------ Data for analysis

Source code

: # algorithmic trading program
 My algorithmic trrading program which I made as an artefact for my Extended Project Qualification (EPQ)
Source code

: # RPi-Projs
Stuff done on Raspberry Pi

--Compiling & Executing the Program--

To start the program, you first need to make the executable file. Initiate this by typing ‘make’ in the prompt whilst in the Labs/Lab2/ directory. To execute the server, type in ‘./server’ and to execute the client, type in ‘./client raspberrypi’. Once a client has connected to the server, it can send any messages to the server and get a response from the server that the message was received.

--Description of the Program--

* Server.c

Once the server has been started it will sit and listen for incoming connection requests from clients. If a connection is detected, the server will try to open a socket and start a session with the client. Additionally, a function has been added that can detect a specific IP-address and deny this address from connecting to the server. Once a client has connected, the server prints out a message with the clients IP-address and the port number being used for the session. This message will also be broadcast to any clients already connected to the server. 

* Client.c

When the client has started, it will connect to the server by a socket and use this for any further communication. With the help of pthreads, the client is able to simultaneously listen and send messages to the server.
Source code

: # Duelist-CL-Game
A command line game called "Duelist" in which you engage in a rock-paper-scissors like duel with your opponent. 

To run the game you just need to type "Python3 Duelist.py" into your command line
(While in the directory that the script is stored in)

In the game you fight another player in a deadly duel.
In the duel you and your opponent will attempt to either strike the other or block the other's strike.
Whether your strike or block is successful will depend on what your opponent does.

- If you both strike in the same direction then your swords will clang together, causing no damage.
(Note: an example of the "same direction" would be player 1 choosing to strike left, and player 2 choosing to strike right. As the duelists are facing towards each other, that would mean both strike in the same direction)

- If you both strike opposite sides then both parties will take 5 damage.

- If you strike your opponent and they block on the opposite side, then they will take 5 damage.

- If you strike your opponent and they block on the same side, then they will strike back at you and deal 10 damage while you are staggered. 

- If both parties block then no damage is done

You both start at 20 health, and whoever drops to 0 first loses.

------------

Retype exactly the span of lines from the one with "When the client" through the one with "In the game"; include both ends and omit the rest of the material.

* _Written answer_
When the client has started, it will connect to the server by a socket and use this for any further communication. With the help of pthreads, the client is able to simultaneously listen and send messages to the server.
Source code

: # Duelist-CL-Game
A command line game called "Duelist" in which you engage in a rock-paper-scissors like duel with your opponent. 

To run the game you just need to type "Python3 Duelist.py" into your command line
(While in the directory that the script is stored in)

In the game you fight another player in a deadly duel.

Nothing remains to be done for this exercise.